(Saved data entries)
-------
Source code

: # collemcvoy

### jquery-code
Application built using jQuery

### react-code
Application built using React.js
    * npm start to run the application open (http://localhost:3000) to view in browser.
-------
Transcribe the data above in full, exactly as it appears.

Source code

: # collemcvoy

### jquery-code
Application built using jQuery

### react-code
Application built using React.js
    * npm start to run the application open (http://localhost:3000) to view in browser.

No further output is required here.